Saturday 22 February 2014

Partition Primary Index (PPI)

What is Partitioned Primary Index (PPI) in Teradata?

Partitioned primary index is physically splitting the table into a series of subtables, one for every partitioning value. When a single row is accessed, it looks first at the partitioning value to determine the subtable, then at the primary index to calculate the rowhash for the row(s).

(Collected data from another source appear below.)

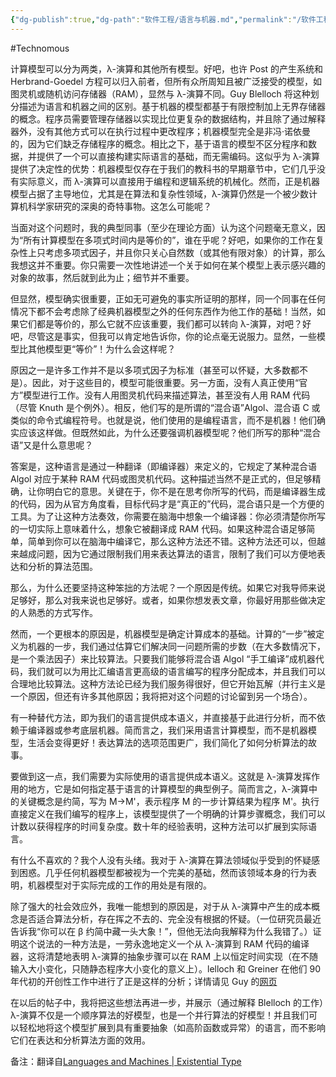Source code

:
 ```yaml
---
{"dg-publish":true,"dg-path":"软件工程/语言与机器.md","permalink":"/软件工程/语言与机器/","created":"2024-05-16T20:26:31.000+08:00","updated":"2025-07-01T13:55:14.000+08:00"}
---
```


#Technomous

计算模型可以分为两类，λ-演算和其他所有模型。好吧，也许 Post 的产生系统和 Herbrand-Goedel 方程可以归入前者，但所有众所周知且被广泛接受的模型，如图灵机或随机访问存储器（RAM），显然与 λ-演算不同。Guy Blelloch 将这种划分描述为语言和机器之间的区别。基于机器的模型都基于有限控制加上无界存储器的概念。程序员需要管理存储器以实现比位更复杂的数据结构，并且除了通过解释器外，没有其他方式可以在执行过程中更改程序；机器模型完全是非冯·诺依曼的，因为它们缺乏存储程序的概念。相比之下，基于语言的模型不区分程序和数据，并提供了一个可以直接构建实际语言的基础，而无需编码。这似乎为 λ-演算提供了决定性的优势：机器模型仅存在于我们的教科书的早期章节中，它们几乎没有实际意义，而 λ-演算可以直接用于编程和逻辑系统的机械化。然而，正是机器模型占据了主导地位，尤其是在算法和复杂性领域，λ-演算仍然是一个被少数计算机科学家研究的深奥的奇特事物。这怎么可能呢？

当面对这个问题时，我的典型同事（至少在理论方面）认为这个问题毫无意义，因为“所有计算模型在多项式时间内是等价的”，谁在乎呢？好吧，如果你的工作在复杂性上只考虑多项式因子，并且你只关心自然数（或其他有限对象）的计算，那么我想这并不重要。你只需要一次性地讲述一个关于如何在某个模型上表示感兴趣的对象的故事，然后就到此为止；细节并不重要。

但显然，模型确实很重要，正如无可避免的事实所证明的那样，同一个同事在任何情况下都不会考虑除了经典机器模型之外的任何东西作为他工作的基础！当然，如果它们都是等价的，那么它就不应该重要，我们都可以转向 λ-演算，对吧？好吧，尽管这是事实，但我可以肯定地告诉你，你的论点毫无说服力。显然，一些模型比其他模型更“等价”！为什么会这样呢？

原因之一是许多工作并不是以多项式因子为标准（甚至可以怀疑，大多数都不是）。因此，对于这些目的，模型可能很重要。另一方面，没有人真正使用“官方”模型进行工作。没有人用图灵机代码来描述算法，甚至没有人用 RAM 代码（尽管 Knuth 是个例外）。相反，他们写的是所谓的“混合语”Algol、混合语 C 或类似的命令式编程符号。也就是说，他们使用的是编程语言，而不是机器！他们确实应该这样做。但既然如此，为什么还要强调机器模型呢？他们所写的那种“混合语”又是什么意思呢？

答案是，这种语言是通过一种翻译（即编译器）来定义的，它规定了某种混合语 Algol 对应于某种 RAM 代码或图灵机代码。这种描述当然不是正式的，但足够精确，让你明白它的意思。关键在于，你不是在思考你所写的代码，而是编译器生成的代码，因为从官方角度看，目标代码才是“真正的”代码，混合语只是一个方便的工具。为了让这种方法奏效，你需要在脑海中想象一个编译器：你必须清楚你所写的一切实际上意味着什么，想象它被翻译成 RAM 代码。如果这种混合语足够简单，简单到你可以在脑海中编译它，那么这种方法还不错。这种方法还可以，但越来越成问题，因为它通过限制我们用来表达算法的语言，限制了我们可以方便地表达和分析的算法范围。

那么，为什么还要坚持这种笨拙的方法呢？一个原因是传统。如果它对我导师来说足够好，那么对我来说也足够好。或者，如果你想发表文章，你最好用那些做决定的人熟悉的方式写作。

然而，一个更根本的原因是，机器模型是确定计算成本的基础。计算的“一步”被定义为机器的一步，我们通过估算它们解决同一问题所需的步数（在大多数情况下，是一个乘法因子）来比较算法。只要我们能够将混合语 Algol “手工编译”成机器代码，我们就可以为用比汇编语言更高级的语言编写的程序分配成本，并且我们可以合理地比较算法。这种方法论已经为我们服务得很好，但它开始瓦解（并行主义是一个原因，但还有许多其他原因；我将把对这个问题的讨论留到另一个场合）。

有一种替代方法，即为我们的语言提供成本语义，并直接基于此进行分析，而不依赖于编译器或参考底层机器。简而言之，我们采用语言计算模型，而不是机器模型，生活会变得更好！表达算法的选项范围更广，我们简化了如何分析算法的故事。

要做到这一点，我们需要为实际使用的语言提供成本语义。这就是 λ-演算发挥作用的地方，它是如何指定基于语言的计算模型的典型例子。简而言之，λ-演算中的关键概念是约简，写为 M→M'，表示程序 M 的一步计算结果为程序 M'。执行直接定义在我们编写的程序上，该模型提供了一个明确的计算步骤概念，我们可以计数以获得程序的时间复杂度。数十年的经验表明，这种方法可以扩展到实际语言。

有什么不喜欢的？我个人没有头绪。我对于 λ-演算在算法领域似乎受到的怀疑感到困惑。几乎任何机器模型都被视为一个完美的基础，然而该领域本身的行为表明，机器模型对于实际完成的工作的用处是有限的。

除了强大的社会效应外，我唯一能想到的原因是，对于从 λ-演算中产生的成本概念是否适合算法分析，存在挥之不去的、完全没有根据的怀疑。（一位研究员最近告诉我“你可以在 β 约简中藏一头大象！”，但他无法向我解释为什么我错了。）证明这个说法的一种方法是，一劳永逸地定义一个从 λ-演算到 RAM 代码的编译器，这将清楚地表明 λ-演算的抽象步骤可以在 RAM 上以恒定时间实现（在不随输入大小变化，只随静态程序大小变化的意义上）。lelloch 和 Greiner 在他们 90 年代初的开创性工作中进行了正是这样的分析；详情请见 Guy 的[网页](http://www.cs.cmu.edu/~guyb/)

在以后的帖子中，我将把这些想法再进一步，并展示（通过解释 Blelloch 的工作）λ-演算不仅是一个顺序算法的好模型，也是一个并行算法的好模型！并且我们可以轻松地将这个模型扩展到具有重要抽象（如高阶函数或异常）的语言，而不影响它们在表达和分析算法方面的效用。

备注：翻译自[Languages and Machines | Existential Type](https://existentialtype.wordpress.com/2011/03/16/languages-and-machines/)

For example, we have PPI on a MONTH Column, the rows of particular months are all sorted with in the same partition and whenever data is accessed for particular month, it will retrive the data in a faster way.
It helps to avoid full table scans.

What are the advantages and disadvantages of PPI in Teradata?

Advantages:
  1.    Range queries don’t have to utilize a Full Table Scan.
  2.    Deletions of entire partitions are lightning fast.
  3.    PPI provides an excellent solution instead of using Secondary Indexes
  4.    Tables that hold yearly information don’t have to be split into 12 smaller tables to avoid Full Table Scans    (FTS). This can make modeling and querying easier.
  5.    Fastload and Multiload work with PPI tables, but not with all Secondary Indexes. 

Disadvantages:
·      A two-byte Partition number is added to the ROW-ID and it is now called a ROW KEY. The two-bytes per row will add more Perm Space to a table.
·      Joins to Non-Partitioned Tables can take longer and become more complicated for Teradata to perform.
·      Basic select queries utilizing the Primary Index can take longer if the Partition number is not also mentioned in the WHERE clause of the query.

·      You can’t have a Unique Primary Index (UPI) if the Partition Number is not at least part of the Primary Index. You must therefore create a Unique Secondary Index to maintain uniqueness.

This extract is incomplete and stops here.